Il est 1 heure et l'on n'a pas encore exploré le sous-sol, rebaptisé Donjon. Francis a conseillé de ne «pas trop se focaliser» sur cette partie «pas forcément représentative». Dans la foule et la moiteur, on ne distingue rien au premier abord. Puis, accrochées au plafond, des chaînes. Et, accrochés aux chaînes, des hommes et des femmes. Ceintrée de cuir rouge, un sourire carmin extatique, une maîtresse approche une paire de testicules avec une cigarette allumée. Une autre fouette à tout va, tandis qu'un homme, à terre, lui lèche goulûment la botte. «C'est de l'avilissement, commente un grand chauve baraqué, sans pour autant détacher les yeux de la scène. L'échangisme, d'accord, mais ça...» Pierre, 29 ans, informaticien, n'est pas du même avis. «Il y a une heure, une femme a accepté de me cravacher. C'était la première fois. J'ai toujours su que ça me plairait, ça m'a extrêmement plu», soupire-t-il. Pierre explique son attirance SM par son «très grand amour de la femme. Il n'y a rien de plus jouissif que d'être aux pieds d'une très belle femme.»
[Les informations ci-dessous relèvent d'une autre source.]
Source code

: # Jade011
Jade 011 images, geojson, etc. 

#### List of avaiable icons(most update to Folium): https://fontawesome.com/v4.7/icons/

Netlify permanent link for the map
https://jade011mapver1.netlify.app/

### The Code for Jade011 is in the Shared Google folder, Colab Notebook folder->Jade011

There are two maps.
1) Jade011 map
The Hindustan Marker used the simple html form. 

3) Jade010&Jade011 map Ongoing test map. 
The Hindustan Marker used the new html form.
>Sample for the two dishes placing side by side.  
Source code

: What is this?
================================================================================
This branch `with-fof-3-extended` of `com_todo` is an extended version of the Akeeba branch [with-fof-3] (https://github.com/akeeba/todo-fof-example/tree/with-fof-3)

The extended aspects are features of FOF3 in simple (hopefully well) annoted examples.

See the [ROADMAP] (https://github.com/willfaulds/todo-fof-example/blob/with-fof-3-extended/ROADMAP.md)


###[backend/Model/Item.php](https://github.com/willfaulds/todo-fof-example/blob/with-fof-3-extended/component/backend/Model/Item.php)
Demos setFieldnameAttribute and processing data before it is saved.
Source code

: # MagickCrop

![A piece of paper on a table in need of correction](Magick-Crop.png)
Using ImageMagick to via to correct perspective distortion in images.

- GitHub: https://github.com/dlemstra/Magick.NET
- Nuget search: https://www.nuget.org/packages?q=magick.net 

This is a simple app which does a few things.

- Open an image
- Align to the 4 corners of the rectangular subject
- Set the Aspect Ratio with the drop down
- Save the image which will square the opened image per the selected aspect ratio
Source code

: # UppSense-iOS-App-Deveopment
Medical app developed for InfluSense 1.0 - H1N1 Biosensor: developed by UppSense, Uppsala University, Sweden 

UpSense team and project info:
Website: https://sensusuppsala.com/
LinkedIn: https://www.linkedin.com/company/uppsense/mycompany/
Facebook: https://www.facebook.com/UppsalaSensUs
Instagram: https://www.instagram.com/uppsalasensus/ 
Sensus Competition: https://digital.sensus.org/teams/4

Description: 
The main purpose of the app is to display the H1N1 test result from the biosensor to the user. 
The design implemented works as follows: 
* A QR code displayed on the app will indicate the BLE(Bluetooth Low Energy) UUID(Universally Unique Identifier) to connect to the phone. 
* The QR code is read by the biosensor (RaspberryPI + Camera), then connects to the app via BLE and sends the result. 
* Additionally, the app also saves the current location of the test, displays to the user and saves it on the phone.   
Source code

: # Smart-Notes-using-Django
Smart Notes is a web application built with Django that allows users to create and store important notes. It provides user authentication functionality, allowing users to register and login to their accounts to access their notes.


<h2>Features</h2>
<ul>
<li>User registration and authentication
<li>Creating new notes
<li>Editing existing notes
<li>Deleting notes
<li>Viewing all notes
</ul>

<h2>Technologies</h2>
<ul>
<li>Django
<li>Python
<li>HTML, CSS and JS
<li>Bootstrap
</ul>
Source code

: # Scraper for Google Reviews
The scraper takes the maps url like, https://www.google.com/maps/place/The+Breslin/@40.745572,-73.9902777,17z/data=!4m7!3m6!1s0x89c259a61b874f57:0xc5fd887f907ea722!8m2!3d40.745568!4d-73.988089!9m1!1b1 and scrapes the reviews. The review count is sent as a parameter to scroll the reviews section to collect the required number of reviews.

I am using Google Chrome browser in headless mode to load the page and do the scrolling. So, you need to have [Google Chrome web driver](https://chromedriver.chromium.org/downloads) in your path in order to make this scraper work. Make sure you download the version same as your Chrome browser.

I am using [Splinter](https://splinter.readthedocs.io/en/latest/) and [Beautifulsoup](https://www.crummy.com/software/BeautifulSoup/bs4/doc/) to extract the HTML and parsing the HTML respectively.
Videurs hilares. A ces mots, une maîtresse en latex dégringole du plafond et met fin à l'interview, talons aiguilles en avant. Il est 3 heures, la fête bat son plein. On décide néanmoins de s'éclipser. Sur le trottoir de la place Blanche, face aux videurs hilares, on fait le bilan de la soirée : un coup de talon aiguille sur le crâne, un autre de plateform shoes au menton, quelques salves de fouet égarées. Mais, c'est vrai, aucune main au cul."